4. Pour écarter l'exception de prescription invoquée en défense, le premier juge a relevé que " si la commune de Montauban, la communauté d'agglomération Grand Montauban et la SMACL Assurances contestent l'utilité de la mesure d'expertise sollicitée au motif que l'action au fond serait prescrite, cette question relève de la seule appréciation du juge du fond eu égard au caractère de dommages de travaux publics invoqué. " Toutefois, il résulte de ce qui a été rappelé au point 3 qu'il appartenait au juge des référés, avant d'ordonner l'expertise sollicitée, de prendre lui-même position sur la prescription invoquée, la circonstance que le litige intervienne en matière de travaux publics étant à cet égard sans incidence, et au demeurant non expliquée en l'espèce. Par suite, la commune de Montauban, la communauté d'agglomération Grand Montauban et la SMACL Assurances sont fondées à soutenir que le premier juge a méconnu son office et entaché son ordonnance, qui n'a au demeurant pas davantage répondu au moyen de défense tiré subsidiairement du caractère frustratoire d'une expertise portant sur des faits non décrits à la date de leur survenance, d'une insuffisance de motivation. Il y a lieu d'annuler l'ordonnance, d'évoquer et de statuer immédiatement sur la demande des consorts D....

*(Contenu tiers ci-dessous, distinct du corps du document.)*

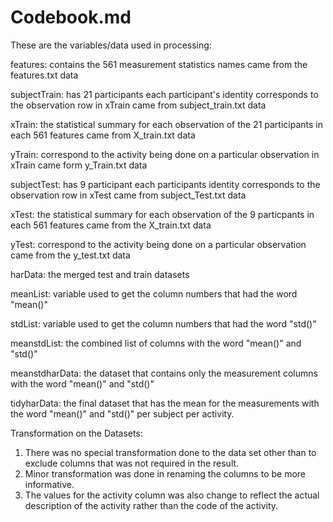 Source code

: Codebook.md
===========

These are the variables/data used in processing:

features:
	contains the 561 measurement statistics names 
	came from the features.txt data

subjectTrain:
	has 21 participants
	each participant's identity corresponds to the observation row in xTrain
	came from subject_train.txt data

xTrain:
	the statistical summary for each observation of the 21 participants in each 561 features
	came from X_train.txt data

yTrain:
	correspond to the activity being done on a particular observation in xTrain
	came form y_Train.txt data

subjectTest:
	has 9 participant
	each participants identity corresponds to the observation row in xTest
	came from subject_Test.txt data

xTest:
	the statistical summary for each observation of the 9 particpants in each 561 features
	came from the X_train.txt data

yTest:
	correspond to the activity being done on a particular observation
	came from the y_test.txt data

harData:
	the merged test and train datasets

meanList:
	variable used to get the column numbers that had the word "mean()"

stdList:
	variable used to get the column numbers that had the word "std()"

meanstdList:
	the combined list of columns with the word "mean()" and "std()"

meanstdharData:
	the dataset that contains only the measurement columns with the word "mean()" and "std()"

tidyharData:
	the final dataset that has the mean for the measurements with the word "mean()" and "std()" per subject per 		activity.

Transformation on the Datasets:
	
1. There was no special transformation done to the data set other than to exclude columns that was not required in the result.
2. Minor transformation was done in renaming the columns to be more informative.
3. The values for the activity column was also change to reflect the actual description of the activity rather than the code of the activity.

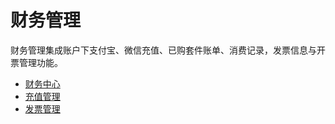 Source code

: # 财务管理

财务管理集成账户下支付宝、微信充值、已购套件账单、消费记录，发票信息与开票管理功能。

  * [财务中心](finance_center.md)
  * [充值管理](top_up.md)
  * [发票管理](invoices.md)
   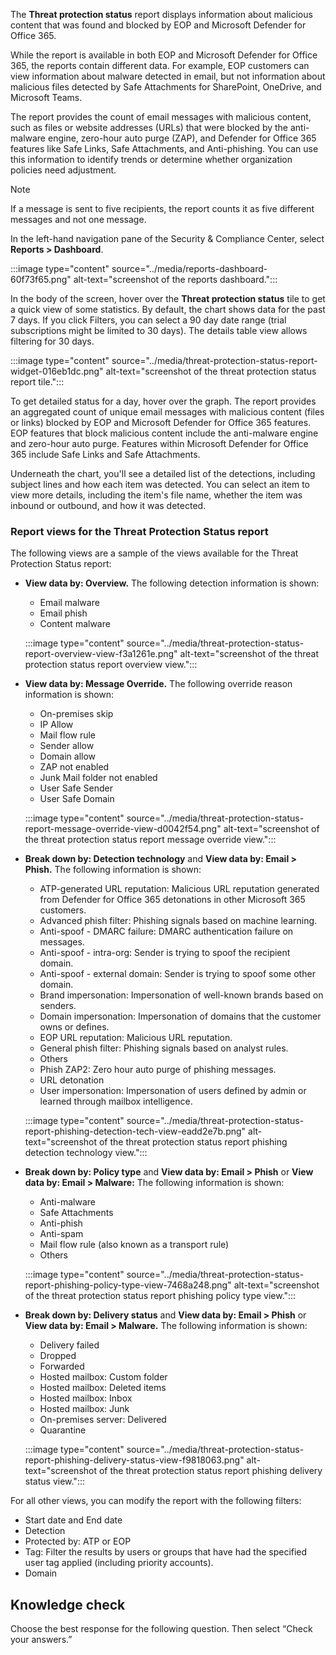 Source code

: The **Threat protection status** report displays information about malicious content that was found and blocked by EOP and Microsoft Defender for Office 365.

While the report is available in both EOP and Microsoft Defender for Office 365, the reports contain different data. For example, EOP customers can view information about malware detected in email, but not information about malicious files detected by Safe Attachments for SharePoint, OneDrive, and Microsoft Teams.

The report provides the count of email messages with malicious content, such as files or website addresses (URLs) that were blocked by the anti-malware engine, zero-hour auto purge (ZAP), and Defender for Office 365 features like Safe Links, Safe Attachments, and Anti-phishing. You can use this information to identify trends or determine whether organization policies need adjustment.

> [!NOTE]
> If a message is sent to five recipients, the report counts it as five different messages and not one message.

In the left-hand navigation pane of the Security &amp; Compliance Center, select **Reports &gt; Dashboard**.<br>

:::image type="content" source="../media/reports-dashboard-60f73f65.png" alt-text="screenshot of the reports dashboard.":::


In the body of the screen, hover over the **Threat protection status** tile to get a quick view of some statistics. By default, the chart shows data for the past 7 days. If you click Filters, you can select a 90 day date range (trial subscriptions might be limited to 30 days). The details table view allows filtering for 30 days.

:::image type="content" source="../media/threat-protection-status-report-widget-016eb1dc.png" alt-text="screenshot of the threat protection status report tile.":::


To get detailed status for a day, hover over the graph. The report provides an aggregated count of unique email messages with malicious content (files or links) blocked by EOP and Microsoft Defender for Office 365 features. EOP features that block malicious content include the anti-malware engine and zero-hour auto purge. Features within Microsoft Defender for Office 365 include Safe Links and Safe Attachments.

Underneath the chart, you'll see a detailed list of the detections, including subject lines and how each item was detected. You can select an item to view more details, including the item's file name, whether the item was inbound or outbound, and how it was detected.

### Report views for the Threat Protection Status report

The following views are a sample of the views available for the Threat Protection Status report:

 -  **View data by: Overview.** The following detection information is shown:
    
     -  Email malware
     -  Email phish
     -  Content malware

    :::image type="content" source="../media/threat-protection-status-report-overview-view-f3a1261e.png" alt-text="screenshot of the threat protection status report overview view.":::


 -  **View data by: Message Override.** The following override reason information is shown:
    
     -  On-premises skip
     -  IP Allow
     -  Mail flow rule
     -  Sender allow
     -  Domain allow
     -  ZAP not enabled
     -  Junk Mail folder not enabled
     -  User Safe Sender
     -  User Safe Domain

    :::image type="content" source="../media/threat-protection-status-report-message-override-view-d0042f54.png" alt-text="screenshot of the threat protection status report message override view.":::


 -  **Break down by: Detection technology** and **View data by: Email &gt; Phish.** The following information is shown:
    
     -  ATP-generated URL reputation: Malicious URL reputation generated from Defender for Office 365 detonations in other Microsoft 365 customers.
     -  Advanced phish filter: Phishing signals based on machine learning.
     -  Anti-spoof - DMARC failure: DMARC authentication failure on messages.
     -  Anti-spoof - intra-org: Sender is trying to spoof the recipient domain.
     -  Anti-spoof - external domain: Sender is trying to spoof some other domain.
     -  Brand impersonation: Impersonation of well-known brands based on senders.
     -  Domain impersonation: Impersonation of domains that the customer owns or defines.
     -  EOP URL reputation: Malicious URL reputation.
     -  General phish filter: Phishing signals based on analyst rules.
     -  Others
     -  Phish ZAP2: Zero hour auto purge of phishing messages.
     -  URL detonation
     -  User impersonation: Impersonation of users defined by admin or learned through mailbox intelligence.

    :::image type="content" source="../media/threat-protection-status-report-phishing-detection-tech-view-eadd2e7b.png" alt-text="screenshot of the threat protection status report phishing detection technology view.":::


 -  **Break down by: Policy type** and **View data by: Email &gt; Phish** or **View data by: Email &gt; Malware:** The following information is shown:
    
     -  Anti-malware
     -  Safe Attachments
     -  Anti-phish
     -  Anti-spam
     -  Mail flow rule (also known as a transport rule)
     -  Others

    :::image type="content" source="../media/threat-protection-status-report-phishing-policy-type-view-7468a248.png" alt-text="screenshot of the threat protection status report phishing policy type view.":::


 -  **Break down by: Delivery status** and **View data by: Email &gt; Phish** or **View data by: Email &gt; Malware.** The following information is shown:
    
     -  Delivery failed
     -  Dropped
     -  Forwarded
     -  Hosted mailbox: Custom folder
     -  Hosted mailbox: Deleted items
     -  Hosted mailbox: Inbox
     -  Hosted mailbox: Junk
     -  On-premises server: Delivered
     -  Quarantine

    :::image type="content" source="../media/threat-protection-status-report-phishing-delivery-status-view-f9818063.png" alt-text="screenshot of the threat protection status report phishing delivery status view.":::


For all other views, you can modify the report with the following filters:

 -  Start date and End date
 -  Detection
 -  Protected by: ATP or EOP
 -  Tag: Filter the results by users or groups that have had the specified user tag applied (including priority accounts).
 -  Domain

## Knowledge check

Choose the best response for the following question. Then select “Check your answers.”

Sur l'utilité de l'expertise :

5. L'action indemnitaire engagée par M. et Mme D... a été rejetée par le jugement du tribunal administratif de Toulouse du 1er octobre 2020 sans que le juge du fond ait été saisi d'une demande d'expertise, et l'appel sur ce jugement a été rejeté par une ordonnance n°20BX03881 du 21 janvier 2021 comme manifestement mal fondé. Dans ces conditions, l'expertise n'apparaît pas utile, sans qu'il soit besoin de se prononcer sur l'exception de prescription invoquée en défense, ni de rechercher si les investigations demandées à l'expert étaient possibles.

6. Il résulte de ce qui précède que l'ordonnance attaquée doit être annulée et que la demande de M.et Mme D... doit être rejetée.

Sur les conclusions au titre de l'article L. 761-1 du code de justice administrative :

7. Dans les circonstances de l'espèce, il n'y a pas lieu de faire droit à la demande présentée par la commune de Montauban, la communauté d'agglomération Grand Montauban et la SMACL Assurances sur ce fondement.

ORDONNE :

Article 1er : L'ordonnance n° 1907244 du juge des référés du tribunal administratif de Toulouse est annulée.

Article 2 : La demande de M. et Mme D... et de la MAIF est rejetée.

Article 3 : Les conclusions de la commune de Montauban, la communauté d'agglomération Grand Montauban et la SMACL Assurances au titre des dispositions de l'article L. 761-1 du code de justice administrative sont rejetées.

Article 4 : La présente ordonnance sera notifiée à la commune de Montauban, à la communauté d'agglomération Grand Montauban,à la SMACL Assurances, à M. et Mme D..., à la MAIF, à la SAS Cousin Pradère, à la SA MMA Iard et à M. A... B..., expert.

Fait à Bordeaux, le 25 janvier 2021.

Le juge des référés,

Catherine C...

La République mande et ordonne au préfet de Tarn-et-Garonne, en ce qui le concerne, et à tous huissiers de justice à ce requis, en ce qui concerne les voies de droit commun contre les parties privées, de pourvoir à l'exécution de la présente ordonnance.

2

No 20BX04230


Synthèse
Tribunal : Cour administrative d'appel de Bordeaux
Numéro d'arrêt : 20BX04230
Date de la décision : 25/01/2021
Type d'affaire : Administrative
Type de recours : Plein contentieux

Analyses

54-03-011-04 Procédure. Procédures de référé autres que celles instituées par la loi du 30 juin 2000. Référé tendant au prononcé d'une mesure d'expertise ou d'instruction. Conditions.


Composition du Tribunal
Avocat(s) : SCHOENACKER ROSSI

Origine de la décision
Date de l'import : 03/02/2021
Fonds documentaire ?: Legifrance
Identifiant URN:LEX : urn:lex;fr;cour.administrative.appel.bordeaux;arret;2021-01-25;20bx04230 ?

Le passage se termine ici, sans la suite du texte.